DEFINITION of Forex Futures
A forex future is an exchange-traded contract to buy or sell a specified amount of a given currency at a predetermined price on a set date in the future. All forex futures are written with a specific termination date, at which point delivery of the currency must occur unless an offsetting trade is made on the initial position.
The price of the futures contract is based off the underlying asset: the forex rate.
BREAKING DOWN Forex Futures
Forex futures serve two primary purposes as financial instruments. First, they can be used by companies or sole proprietors to remove the exchange-rate risk inherent in cross-border transactions. Second, they can be used by investors to speculate and profit from currency exchange-rate fluctuations.
The different between forex and forex futures is that with forex trading the two parties exchange the different agreed currencies, whereas forex futures are a derivative contract that expires on a set date (March, June, Sept, Dec), and are cash settled on expiry.

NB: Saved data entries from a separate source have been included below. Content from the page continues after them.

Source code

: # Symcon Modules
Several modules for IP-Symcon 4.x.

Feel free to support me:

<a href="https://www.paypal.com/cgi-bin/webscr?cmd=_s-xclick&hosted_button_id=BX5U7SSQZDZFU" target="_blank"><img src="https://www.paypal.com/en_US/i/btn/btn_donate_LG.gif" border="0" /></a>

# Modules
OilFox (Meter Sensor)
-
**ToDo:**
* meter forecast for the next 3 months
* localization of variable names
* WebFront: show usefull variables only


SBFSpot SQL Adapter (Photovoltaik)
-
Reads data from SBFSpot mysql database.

Forex futures are traded for a number of reasons. Firstly, because of the various size of the contracts they are a good tool for early investors who want to trade smaller positions, and conversely, because they are liquid, large scale investors will use them to take on significant positions.
Forex futures can also be hedging strategies for companies who have upcoming payments in foreign exchange. For example if a U.S. company has agreed to buy an asset from a European company with payment at a future date they may buy some euro forex futures to hedge themselves from an unwanted move in the underlying asset: the EUR/USD cross rate.